• _Exercise objective_
Return all lines of the records that contain the word "usando".

Saved data entries:
※ ※ ※

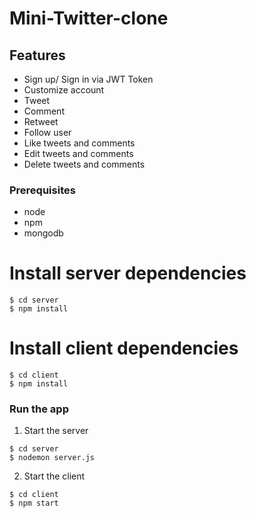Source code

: # Mini-Twitter-clone

## Features

- Sign up/ Sign in via JWT Token
- Customize account
- Tweet
- Comment
- Retweet
- Follow user
- Like tweets and comments
- Edit tweets and comments
- Delete tweets and comments

### Prerequisites

- node
- npm
- mongodb

# Install server dependencies

```
$ cd server
$ npm install
```

# Install client dependencies

```
$ cd client
$ npm install
```

### Run the app

1. Start the server

```
$ cd server
$ nodemon server.js
```

2. Start the client

```
$ cd client
$ npm start
```
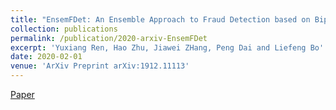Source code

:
 ```yaml
---
title: "EnsemFDet: An Ensemble Approach to Fraud Detection based on Bipartite Graph"
collection: publications
permalink: /publication/2020-arxiv-EnsemFDet
excerpt: 'Yuxiang Ren, Hao Zhu, Jiawei ZHang, Peng Dai and Liefeng Bo'
date: 2020-02-01
venue: 'ArXiv Preprint arXiv:1912.11113'
---
```

[Paper](http://yuxiangren.github.io/files/EnsemFDet2020.pdf)



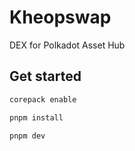 # Kheopswap

DEX for Polkadot Asset Hub

## Get started

```bash
corepack enable

pnpm install

pnpm dev
```
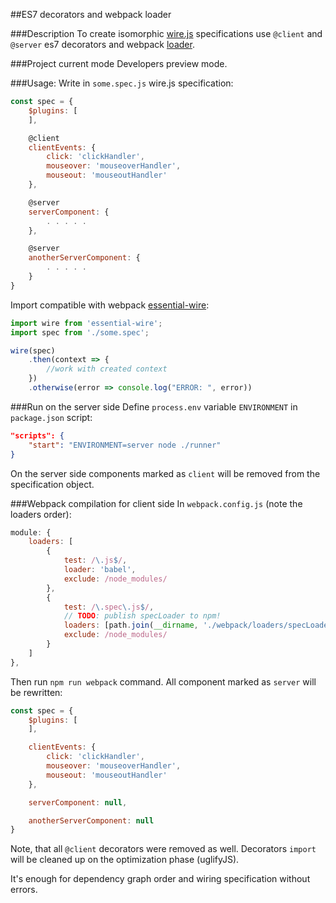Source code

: ##ES7 decorators and webpack loader

###Description
To create isomorphic [wire.js](https://github.com/cujojs/wire) specifications use `@client` and `@server` es7 decorators and webpack [loader](https://github.com/designeng/wire-decorators/blob/master/webpack/loaders/specLoader.js).

###Project current mode
Developers preview mode.


###Usage:
Write in `some.spec.js` wire.js specification:

```js
const spec = {
    $plugins: [
    ],

    @client
    clientEvents: {
        click: 'clickHandler',
        mouseover: 'mouseoverHandler',
        mouseout: 'mouseoutHandler'
    },

    @server
    serverComponent: {
        . . . . . 
    },

    @server
    anotherServerComponent: {
        . . . . . 
    }
}
```
Import compatible with webpack [essential-wire](https://github.com/designeng/essential-wire):
```js
import wire from 'essential-wire';
import spec from './some.spec';

wire(spec)
    .then(context => {
        //work with created context
    })
    .otherwise(error => console.log("ERROR: ", error))
```

###Run on the server side
Define `process.env` variable `ENVIRONMENT` in `package.json` script:
```json
"scripts": {
    "start": "ENVIRONMENT=server node ./runner"
}
```
On the server side components marked as `client` will be removed from the specification object.

###Webpack compilation for client side
In `webpack.config.js` (note the loaders order):

```js
module: {
    loaders: [
        {
            test: /\.js$/,
            loader: 'babel',
            exclude: /node_modules/
        },
        {   
            test: /\.spec\.js$/,
            // TODO: publish specLoader to npm!
            loaders: [path.join(__dirname, './webpack/loaders/specLoader.js')],
            exclude: /node_modules/
        }
    ]
},
```
Then run `npm run webpack` command. All component marked as `server` will be rewritten:
```js
const spec = {
    $plugins: [
    ],

    clientEvents: {
        click: 'clickHandler',
        mouseover: 'mouseoverHandler',
        mouseout: 'mouseoutHandler'
    },

    serverComponent: null,

    anotherServerComponent: null
}
```
Note, that all `@client` decorators were removed as well. Decorators `import` will be cleaned up on the optimization phase (uglifyJS).

It's enough for dependency graph order and wiring specification without errors.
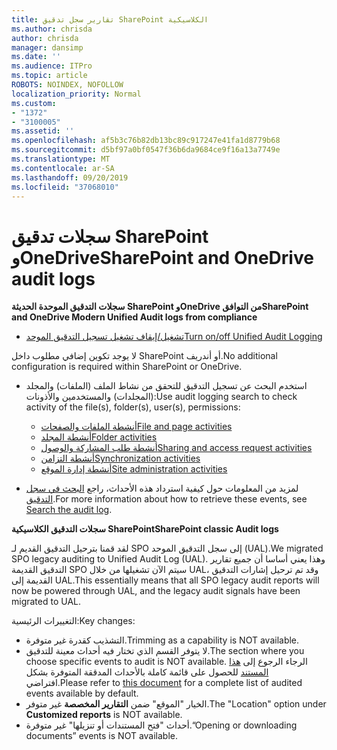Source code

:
```yaml
---
title: تقارير سجل تدقيق SharePoint الكلاسيكية
ms.author: chrisda
author: chrisda
manager: dansimp
ms.date: ''
ms.audience: ITPro
ms.topic: article
ROBOTS: NOINDEX, NOFOLLOW
localization_priority: Normal
ms.custom:
- "1372"
- "3100005"
ms.assetid: ''
ms.openlocfilehash: af5b3c76b82db13bc89c917247e41fa1d8779b68
ms.sourcegitcommit: d5bf97a0bf0547f36b6da9684ce9f16a13a7749e
ms.translationtype: MT
ms.contentlocale: ar-SA
ms.lasthandoff: 09/20/2019
ms.locfileid: "37068010"
---
```

# <a name="sharepoint-and-onedrive-audit-logs"></a><span data-ttu-id="d0c32-102">سجلات تدقيق SharePoint وOneDrive</span><span class="sxs-lookup"><span data-stu-id="d0c32-102">SharePoint and OneDrive audit logs</span></span>

<span data-ttu-id="d0c32-103">**سجلات التدقيق الموحدة الحديثة SharePoint وOneDrive من التوافق**</span><span class="sxs-lookup"><span data-stu-id="d0c32-103">**SharePoint and OneDrive Modern Unified Audit logs from compliance**</span></span>

- [<span data-ttu-id="d0c32-104">تشغيل/إيقاف تشغيل تسجيل التدقيق الموحد</span><span class="sxs-lookup"><span data-stu-id="d0c32-104">Turn on/off Unified Audit Logging</span></span>](https://docs.microsoft.com/office365/securitycompliance/turn-audit-log-search-on-or-off) 

<span data-ttu-id="d0c32-105">لا يوجد تكوين إضافي مطلوب داخل SharePoint أو أندريف.</span><span class="sxs-lookup"><span data-stu-id="d0c32-105">No additional configuration is required within SharePoint or OneDrive.</span></span>

- <span data-ttu-id="d0c32-106">استخدم البحث عن تسجيل التدقيق للتحقق من نشاط الملف (الملفات) والمجلد (المجلدات) والمستخدمين والأذونات:</span><span class="sxs-lookup"><span data-stu-id="d0c32-106">Use audit logging search to check activity of the file(s), folder(s), user(s), permissions:</span></span>

    - [<span data-ttu-id="d0c32-107">أنشطة الملفات والصفحات</span><span class="sxs-lookup"><span data-stu-id="d0c32-107">File and page activities</span></span>](https://docs.microsoft.com/office365/securitycompliance/search-the-audit-log-in-security-and-compliance)
    - [<span data-ttu-id="d0c32-108">أنشطة المجلد</span><span class="sxs-lookup"><span data-stu-id="d0c32-108">Folder activities</span></span>](https://docs.microsoft.com/office365/securitycompliance/search-the-audit-log-in-security-and-compliance#folder-activities)
    - [<span data-ttu-id="d0c32-109">أنشطة طلب المشاركة والوصول</span><span class="sxs-lookup"><span data-stu-id="d0c32-109">Sharing and access request activities</span></span>](https://docs.microsoft.com/office365/securitycompliance/search-the-audit-log-in-security-and-compliance#sharing-and-access-request-activities)
    - [<span data-ttu-id="d0c32-110">أنشطة التزامن</span><span class="sxs-lookup"><span data-stu-id="d0c32-110">Synchronization activities</span></span>](https://docs.microsoft.com/office365/securitycompliance/search-the-audit-log-in-security-and-compliance#synchronization-activities)
    - [<span data-ttu-id="d0c32-111">أنشطة إدارة الموقع</span><span class="sxs-lookup"><span data-stu-id="d0c32-111">Site administration activities</span></span>](https://docs.microsoft.com/office365/securitycompliance/search-the-audit-log-in-security-and-compliance#site-administration-activities)
- <span data-ttu-id="d0c32-112">لمزيد من المعلومات حول كيفية استرداد هذه الأحداث، راجع [البحث في سجل التدقيق](https://docs.microsoft.com/office365/securitycompliance/search-the-audit-log-in-security-and-compliance#search-the-audit-log).</span><span class="sxs-lookup"><span data-stu-id="d0c32-112">For more information about how to retrieve these events, see [Search the audit log](https://docs.microsoft.com/office365/securitycompliance/search-the-audit-log-in-security-and-compliance#search-the-audit-log).</span></span>

<span data-ttu-id="d0c32-113">**سجلات التدقيق الكلاسيكية SharePoint**</span><span class="sxs-lookup"><span data-stu-id="d0c32-113">**SharePoint classic Audit logs**</span></span>

<span data-ttu-id="d0c32-114">لقد قمنا بترحيل التدقيق القديم لـ SPO إلى سجل التدقيق الموحد (UAL).</span><span class="sxs-lookup"><span data-stu-id="d0c32-114">We migrated SPO legacy auditing to Unified Audit Log (UAL).</span></span> <span data-ttu-id="d0c32-115">وهذا يعني أساسا أن جميع تقارير التدقيق القديمة SPO سيتم الآن تشغيلها من خلال UAL، وقد تم ترحيل إشارات التدقيق القديمة إلى UAL.</span><span class="sxs-lookup"><span data-stu-id="d0c32-115">This essentially means that all SPO legacy audit reports will now be powered through UAL, and the legacy audit signals have been migrated to UAL.</span></span>

<span data-ttu-id="d0c32-116">التغييرات الرئيسية:</span><span class="sxs-lookup"><span data-stu-id="d0c32-116">Key changes:</span></span>

- <span data-ttu-id="d0c32-117">التشذيب كقدرة غير متوفرة.</span><span class="sxs-lookup"><span data-stu-id="d0c32-117">Trimming as a capability is NOT available.</span></span>
- <span data-ttu-id="d0c32-118">لا يتوفر القسم الذي تختار فيه أحداث معينة للتدقيق.</span><span class="sxs-lookup"><span data-stu-id="d0c32-118">The section where you choose specific events to audit is NOT available.</span></span> <span data-ttu-id="d0c32-119">الرجاء الرجوع إلى [هذا المستند](https://docs.microsoft.com/office365/securitycompliance/search-the-audit-log-in-security-and-compliance) للحصول على قائمة كاملة بالأحداث المدققة المتوفرة بشكل افتراضي.</span><span class="sxs-lookup"><span data-stu-id="d0c32-119">Please refer to [this document](https://docs.microsoft.com/office365/securitycompliance/search-the-audit-log-in-security-and-compliance) for a complete list of audited events available by default.</span></span>
- <span data-ttu-id="d0c32-120">الخيار "الموقع" ضمن **التقارير المخصصة** غير متوفر.</span><span class="sxs-lookup"><span data-stu-id="d0c32-120">The "Location" option under **Customized reports** is NOT available.</span></span> 
- <span data-ttu-id="d0c32-121">أحداث "فتح المستندات أو تنزيلها" غير متوفرة.</span><span class="sxs-lookup"><span data-stu-id="d0c32-121">“Opening or downloading documents” events is NOT available.</span></span> 

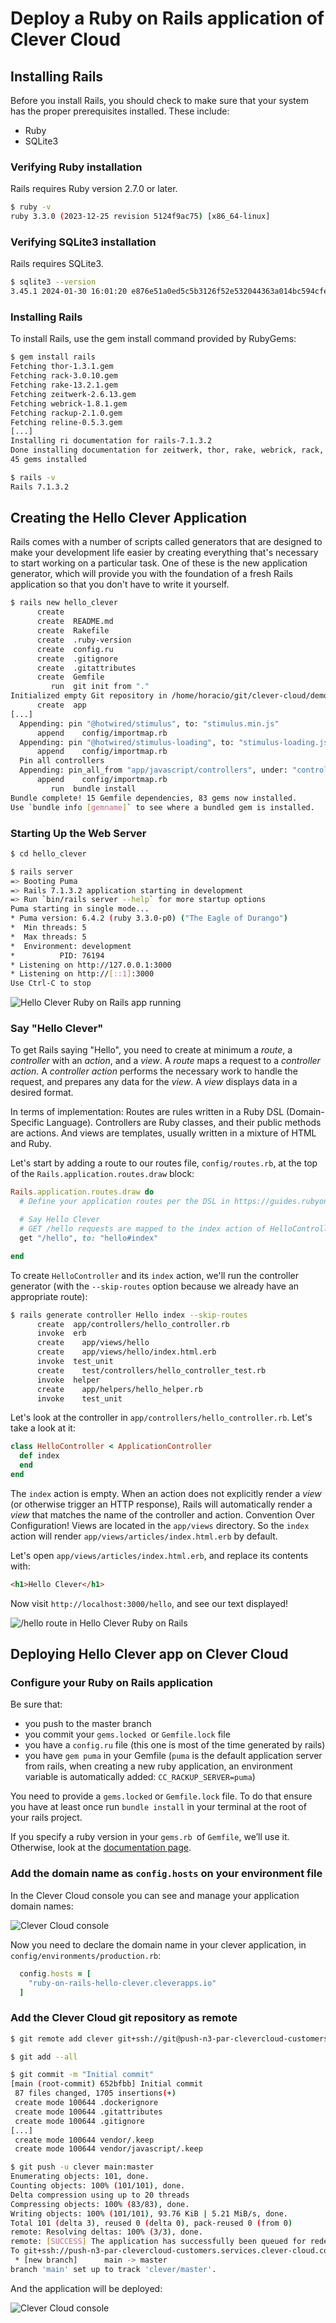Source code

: # Deploy a Ruby on Rails application of Clever Cloud

## Installing Rails

Before you install Rails, you should check to make sure that your system has the proper prerequisites installed. These include:

- Ruby 
- SQLite3 

### Verifying Ruby installation

Rails requires Ruby version 2.7.0 or later.

```bash
$ ruby -v
ruby 3.3.0 (2023-12-25 revision 5124f9ac75) [x86_64-linux]
```

### Verifying SQLite3 installation

Rails requires SQLite3.

```bash
$ sqlite3 --version
3.45.1 2024-01-30 16:01:20 e876e51a0ed5c5b3126f52e532044363a014bc594cfefa87ffb5b82257ccalt1 (64-bit)
```

### Installing Rails

To install Rails, use the gem install command provided by RubyGems:

```bash
$ gem install rails
Fetching thor-1.3.1.gem
Fetching rack-3.0.10.gem
Fetching rake-13.2.1.gem
Fetching zeitwerk-2.6.13.gem
Fetching webrick-1.8.1.gem
Fetching rackup-2.1.0.gem
Fetching reline-0.5.3.gem
[...]
Installing ri documentation for rails-7.1.3.2
Done installing documentation for zeitwerk, thor, rake, webrick, rack, rackup, reline, irb, concurrent-ruby, tzinfo, minitest, i18n, connection_pool, activesupport, racc, nokogiri, crass, loofah, rails-html-sanitizer, rails-dom-testing, rack-test, erubi, builder, actionview, actionpack, railties, marcel, activemodel, activerecord, globalid, activejob, activestorage, actiontext, net-smtp, net-pop, net-imap, mini_mime, mail, actionmailer, actionmailbox, websocket-extensions, websocket-driver, nio4r, actioncable, rails after 38 seconds
45 gems installed

$ rails -v
Rails 7.1.3.2
```

## Creating the Hello Clever Application

Rails comes with a number of scripts called generators that are designed to make your development life easier by creating everything that's necessary to start working on a particular task. One of these is the new application generator, which will provide you with the foundation of a fresh Rails application so that you don't have to write it yourself.

```bash
$ rails new hello_clever 
      create  
      create  README.md
      create  Rakefile
      create  .ruby-version
      create  config.ru
      create  .gitignore
      create  .gitattributes
      create  Gemfile
         run  git init from "."
Initialized empty Git repository in /home/horacio/git/clever-cloud/demos/ruby-on-rails/hello_clever/.git/
      create  app
[...]
  Appending: pin "@hotwired/stimulus", to: "stimulus.min.js"
      append    config/importmap.rb
  Appending: pin "@hotwired/stimulus-loading", to: "stimulus-loading.js"
      append    config/importmap.rb
  Pin all controllers
  Appending: pin_all_from "app/javascript/controllers", under: "controllers"
      append    config/importmap.rb
         run  bundle install
Bundle complete! 15 Gemfile dependencies, 83 gems now installed.
Use `bundle info [gemname]` to see where a bundled gem is installed.
```

### Starting Up the Web Server

```bash
$ cd hello_clever

$ rails server
=> Booting Puma
=> Rails 7.1.3.2 application starting in development 
=> Run `bin/rails server --help` for more startup options
Puma starting in single mode...
* Puma version: 6.4.2 (ruby 3.3.0-p0) ("The Eagle of Durango")
*  Min threads: 5
*  Max threads: 5
*  Environment: development
*          PID: 76194
* Listening on http://127.0.0.1:3000
* Listening on http://[::1]:3000
Use Ctrl-C to stop
```

![Hello Clever Ruby on Rails app running](./img/hello_clever-01.jpg)

### Say "Hello Clever"

To get Rails saying "Hello", you need to create at minimum a _route_, a _controller_ with an _action_, and a _view_. A _route_ maps a request to a _controller action_. A _controller action_ performs the necessary work to handle the request, and prepares any data for the _view_. A _view_ displays data in a desired format.

In terms of implementation: Routes are rules written in a Ruby DSL (Domain-Specific Language). Controllers are Ruby classes, and their public methods are actions. And views are templates, usually written in a mixture of HTML and Ruby.

Let's start by adding a route to our routes file, `config/routes.rb`, at the top of the `Rails.application.routes.draw` block:

```ruby
Rails.application.routes.draw do
  # Define your application routes per the DSL in https://guides.rubyonrails.org/routing.html

  # Say Hello Clever
  # GET /hello requests are mapped to the index action of HelloController.
  get "/hello", to: "hello#index"

end

```

To create `HelloController` and its `index` action, we'll run the controller generator (with the `--skip-routes` option because we already have an appropriate route):

```bash
$ rails generate controller Hello index --skip-routes
      create  app/controllers/hello_controller.rb
      invoke  erb
      create    app/views/hello
      create    app/views/hello/index.html.erb
      invoke  test_unit
      create    test/controllers/hello_controller_test.rb
      invoke  helper
      create    app/helpers/hello_helper.rb
      invoke    test_unit
```

Let's look at the controller in `app/controllers/hello_controller.rb`. Let's take a look at it:

```ruby
class HelloController < ApplicationController
  def index
  end
end
```

The `index` action is empty. When an action does not explicitly render a _view_ (or otherwise trigger an HTTP response), Rails will automatically render a _view_ that matches the name of the controller and action. Convention Over Configuration! Views are located in the `app/views` directory. So the `index` action will render `app/views/articles/index.html.erb` by default.

Let's open `app/views/articles/index.html.erb`, and replace its contents with:

```html
<h1>Hello Clever</h1>
```

Now visit `http://localhost:3000/hello`, and see our text displayed!

![/hello route in Hello Clever Ruby on Rails](./img/hello_clever-02.jpg)


## Deploying Hello Clever app on Clever Cloud

### Configure your Ruby on Rails application 

Be sure that:

- you push to the master branch
- you commit your `gems.locked `or `Gemfile.lock` file
- you have a `config.ru` file (this one is most of the time generated by rails)
- you have `gem puma` in your Gemfile (`puma` is the default application server from rails, when creating a new ruby application, an environment variable is automatically added: `CC_RACKUP_SERVER=puma`)

You need to provide a `gems.locked` or `Gemfile.lock` file. To do that ensure you have at least once run `bundle install` in your terminal at the root of your rails project.

If you specify a ruby version in your `gems.rb `of `Gemfile`, we’ll use it. Otherwise, look at the [documentation page](https://developers.clever-cloud.com/doc/applications/ruby/).


### Add the domain name as `config.hosts` on your environment file

In the Clever Cloud console you can see and manage your application domain names:

![Clever Cloud console](./img/deploying-02.jpg)

Now you need to declare the domain name in your clever application, in `config/environments/production.rb`:

```ruby
  config.hosts = [
    "ruby-on-rails-hello-clever.cleverapps.io"
  ]
```


### Add the Clever Cloud git repository as remote 

```bash
$ git remote add clever git+ssh://git@push-n3-par-clevercloud-customers.services.clever-cloud.com/app_83ab63ac-e548-4eb7-ab2e-52e5605b0489.git

$ git add --all

$ git commit -m "Initial commit"
[main (root-commit) 652bfbb] Initial commit
 87 files changed, 1705 insertions(+)
 create mode 100644 .dockerignore
 create mode 100644 .gitattributes
 create mode 100644 .gitignore
[...]
 create mode 100644 vendor/.keep
 create mode 100644 vendor/javascript/.keep

$ git push -u clever main:master
Enumerating objects: 101, done.
Counting objects: 100% (101/101), done.
Delta compression using up to 20 threads
Compressing objects: 100% (83/83), done.
Writing objects: 100% (101/101), 93.76 KiB | 5.21 MiB/s, done.
Total 101 (delta 3), reused 0 (delta 0), pack-reused 0 (from 0)
remote: Resolving deltas: 100% (3/3), done.
remote: [SUCCESS] The application has successfully been queued for redeploy.
To git+ssh://push-n3-par-clevercloud-customers.services.clever-cloud.com/app_83ab63ac-e548-4eb7-ab2e-52e5605b0489.git
 * [new branch]      main -> master
branch 'main' set up to track 'clever/master'.
```

And the application will be deployed:

![Clever Cloud console](./img/deploying-01.jpg)

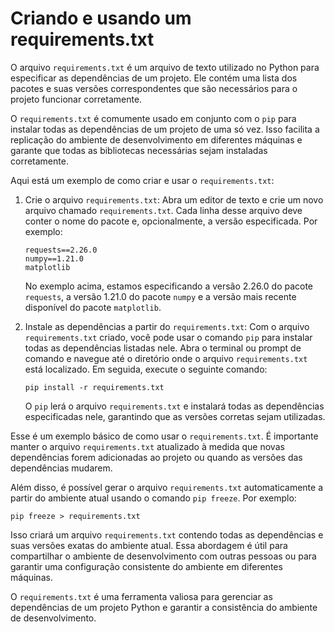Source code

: # Criando e usando um requirements.txt

O arquivo `requirements.txt` é um arquivo de texto utilizado no Python para especificar as dependências de um projeto. Ele contém uma lista dos pacotes e suas versões correspondentes que são necessários para o projeto funcionar corretamente.

O `requirements.txt` é comumente usado em conjunto com o `pip` para instalar todas as dependências de um projeto de uma só vez. Isso facilita a replicação do ambiente de desenvolvimento em diferentes máquinas e garante que todas as bibliotecas necessárias sejam instaladas corretamente.

Aqui está um exemplo de como criar e usar o `requirements.txt`:

1. Crie o arquivo `requirements.txt`:
   Abra um editor de texto e crie um novo arquivo chamado `requirements.txt`. Cada linha desse arquivo deve conter o nome do pacote e, opcionalmente, a versão especificada. Por exemplo:

   ```
   requests==2.26.0
   numpy==1.21.0
   matplotlib
   ```

   No exemplo acima, estamos especificando a versão 2.26.0 do pacote `requests`, a versão 1.21.0 do pacote `numpy` e a versão mais recente disponível do pacote `matplotlib`.

2. Instale as dependências a partir do `requirements.txt`:
   Com o arquivo `requirements.txt` criado, você pode usar o comando `pip` para instalar todas as dependências listadas nele. Abra o terminal ou prompt de comando e navegue até o diretório onde o arquivo `requirements.txt` está localizado. Em seguida, execute o seguinte comando:

   ```
   pip install -r requirements.txt
   ```

   O `pip` lerá o arquivo `requirements.txt` e instalará todas as dependências especificadas nele, garantindo que as versões corretas sejam utilizadas.

Esse é um exemplo básico de como usar o `requirements.txt`. É importante manter o arquivo `requirements.txt` atualizado à medida que novas dependências forem adicionadas ao projeto ou quando as versões das dependências mudarem.

Além disso, é possível gerar o arquivo `requirements.txt` automaticamente a partir do ambiente atual usando o comando `pip freeze`. Por exemplo:

```
pip freeze > requirements.txt
```

Isso criará um arquivo `requirements.txt` contendo todas as dependências e suas versões exatas do ambiente atual. Essa abordagem é útil para compartilhar o ambiente de desenvolvimento com outras pessoas ou para garantir uma configuração consistente do ambiente em diferentes máquinas.

O `requirements.txt` é uma ferramenta valiosa para gerenciar as dependências de um projeto Python e garantir a consistência do ambiente de desenvolvimento.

※ ※ ※

• _Answer box_
: # Criando e usando um requirements.txt
Além disso, é possível gerar o arquivo `requirements.txt` automaticamente a partir do ambiente atual usando o comando `pip freeze`. Por exemplo:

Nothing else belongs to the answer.